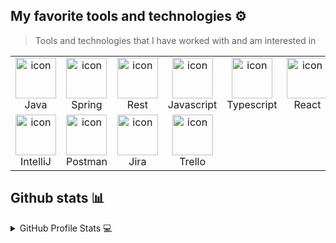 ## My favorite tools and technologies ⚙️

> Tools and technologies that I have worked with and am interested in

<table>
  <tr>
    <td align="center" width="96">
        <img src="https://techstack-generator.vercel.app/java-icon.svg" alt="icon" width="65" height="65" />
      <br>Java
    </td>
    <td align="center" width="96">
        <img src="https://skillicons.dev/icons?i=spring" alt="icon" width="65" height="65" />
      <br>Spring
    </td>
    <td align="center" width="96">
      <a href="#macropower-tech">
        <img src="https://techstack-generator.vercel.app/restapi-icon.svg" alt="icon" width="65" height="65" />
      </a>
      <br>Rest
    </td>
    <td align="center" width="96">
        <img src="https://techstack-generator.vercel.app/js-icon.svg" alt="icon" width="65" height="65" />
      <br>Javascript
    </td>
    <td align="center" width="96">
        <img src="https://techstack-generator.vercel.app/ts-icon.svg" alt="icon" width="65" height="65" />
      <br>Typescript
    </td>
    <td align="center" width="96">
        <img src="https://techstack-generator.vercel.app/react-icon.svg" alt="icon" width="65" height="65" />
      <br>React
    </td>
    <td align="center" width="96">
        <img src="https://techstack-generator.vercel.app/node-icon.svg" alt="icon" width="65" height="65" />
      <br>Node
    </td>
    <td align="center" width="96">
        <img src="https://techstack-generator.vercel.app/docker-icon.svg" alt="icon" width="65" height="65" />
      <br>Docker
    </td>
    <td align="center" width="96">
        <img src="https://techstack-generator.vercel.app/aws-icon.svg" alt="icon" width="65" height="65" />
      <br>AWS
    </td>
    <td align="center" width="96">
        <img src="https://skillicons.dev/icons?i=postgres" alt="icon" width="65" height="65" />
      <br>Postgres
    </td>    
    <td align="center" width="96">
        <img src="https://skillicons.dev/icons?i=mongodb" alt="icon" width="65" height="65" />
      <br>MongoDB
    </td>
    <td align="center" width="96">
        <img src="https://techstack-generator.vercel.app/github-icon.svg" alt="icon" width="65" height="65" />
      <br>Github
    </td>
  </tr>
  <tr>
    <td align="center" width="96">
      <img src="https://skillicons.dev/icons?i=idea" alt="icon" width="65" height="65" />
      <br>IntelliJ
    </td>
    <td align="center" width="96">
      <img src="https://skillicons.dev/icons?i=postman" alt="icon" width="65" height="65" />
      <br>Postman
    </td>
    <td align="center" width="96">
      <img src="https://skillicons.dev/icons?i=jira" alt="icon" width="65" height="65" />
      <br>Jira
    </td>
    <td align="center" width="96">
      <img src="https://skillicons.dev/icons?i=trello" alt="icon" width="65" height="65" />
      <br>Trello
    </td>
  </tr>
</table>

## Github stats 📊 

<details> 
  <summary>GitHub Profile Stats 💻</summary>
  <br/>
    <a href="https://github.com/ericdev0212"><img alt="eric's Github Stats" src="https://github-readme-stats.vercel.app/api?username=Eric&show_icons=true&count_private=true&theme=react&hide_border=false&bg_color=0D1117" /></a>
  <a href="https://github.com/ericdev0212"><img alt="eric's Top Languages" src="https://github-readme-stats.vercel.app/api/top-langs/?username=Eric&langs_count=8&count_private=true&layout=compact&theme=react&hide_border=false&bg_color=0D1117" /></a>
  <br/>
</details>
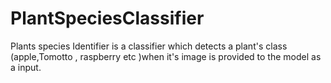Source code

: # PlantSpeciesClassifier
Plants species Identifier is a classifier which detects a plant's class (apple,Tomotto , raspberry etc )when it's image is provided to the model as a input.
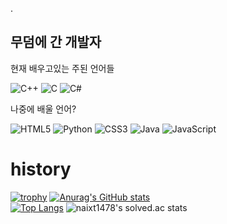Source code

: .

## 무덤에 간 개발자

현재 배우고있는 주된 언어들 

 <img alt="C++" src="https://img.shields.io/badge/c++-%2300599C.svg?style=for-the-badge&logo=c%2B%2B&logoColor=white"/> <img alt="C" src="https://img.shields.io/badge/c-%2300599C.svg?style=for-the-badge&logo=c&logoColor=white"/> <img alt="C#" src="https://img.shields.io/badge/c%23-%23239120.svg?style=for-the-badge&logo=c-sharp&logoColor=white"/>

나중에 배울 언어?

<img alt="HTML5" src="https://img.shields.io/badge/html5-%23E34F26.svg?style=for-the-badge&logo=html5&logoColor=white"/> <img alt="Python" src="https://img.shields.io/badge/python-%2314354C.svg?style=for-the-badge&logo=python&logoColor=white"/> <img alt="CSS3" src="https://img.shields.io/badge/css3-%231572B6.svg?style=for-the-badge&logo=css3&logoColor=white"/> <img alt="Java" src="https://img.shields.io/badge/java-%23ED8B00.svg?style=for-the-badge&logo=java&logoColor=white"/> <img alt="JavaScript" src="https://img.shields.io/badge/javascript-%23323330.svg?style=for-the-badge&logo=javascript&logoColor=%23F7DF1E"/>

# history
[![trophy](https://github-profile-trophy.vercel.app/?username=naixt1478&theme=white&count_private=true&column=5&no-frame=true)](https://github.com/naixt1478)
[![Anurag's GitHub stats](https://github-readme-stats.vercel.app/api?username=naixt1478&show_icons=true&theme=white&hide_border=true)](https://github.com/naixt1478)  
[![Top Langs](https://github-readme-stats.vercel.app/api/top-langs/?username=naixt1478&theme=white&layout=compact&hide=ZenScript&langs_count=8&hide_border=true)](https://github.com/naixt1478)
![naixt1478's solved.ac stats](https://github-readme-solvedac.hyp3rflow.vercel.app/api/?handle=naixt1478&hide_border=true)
--
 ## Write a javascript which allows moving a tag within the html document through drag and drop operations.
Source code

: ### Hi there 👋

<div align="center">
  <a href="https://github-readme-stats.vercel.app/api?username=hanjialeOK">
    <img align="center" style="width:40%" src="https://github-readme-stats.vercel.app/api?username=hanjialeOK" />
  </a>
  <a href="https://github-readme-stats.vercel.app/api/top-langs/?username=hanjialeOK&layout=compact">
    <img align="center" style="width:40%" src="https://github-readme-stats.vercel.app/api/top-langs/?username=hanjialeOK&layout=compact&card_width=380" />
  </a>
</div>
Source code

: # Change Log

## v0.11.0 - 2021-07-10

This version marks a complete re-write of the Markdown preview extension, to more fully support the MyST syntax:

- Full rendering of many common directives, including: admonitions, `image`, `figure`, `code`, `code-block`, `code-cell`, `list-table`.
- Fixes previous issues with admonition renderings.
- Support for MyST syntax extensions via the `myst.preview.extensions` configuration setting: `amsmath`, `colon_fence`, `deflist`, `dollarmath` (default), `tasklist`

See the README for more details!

§ **EXERCISE PROMPT**: Which lines above contain the word "generator"? Show each of them.

§ **RESULT FOR THIS TASK**:
        <img src="https://techstack-generator.vercel.app/java-icon.svg" alt="icon" width="65" height="65" />
        <img src="https://techstack-generator.vercel.app/restapi-icon.svg" alt="icon" width="65" height="65" />
        <img src="https://techstack-generator.vercel.app/js-icon.svg" alt="icon" width="65" height="65" />
        <img src="https://techstack-generator.vercel.app/ts-icon.svg" alt="icon" width="65" height="65" />
        <img src="https://techstack-generator.vercel.app/react-icon.svg" alt="icon" width="65" height="65" />
        <img src="https://techstack-generator.vercel.app/node-icon.svg" alt="icon" width="65" height="65" />
        <img src="https://techstack-generator.vercel.app/docker-icon.svg" alt="icon" width="65" height="65" />
        <img src="https://techstack-generator.vercel.app/aws-icon.svg" alt="icon" width="65" height="65" />
        <img src="https://techstack-generator.vercel.app/github-icon.svg" alt="icon" width="65" height="65" />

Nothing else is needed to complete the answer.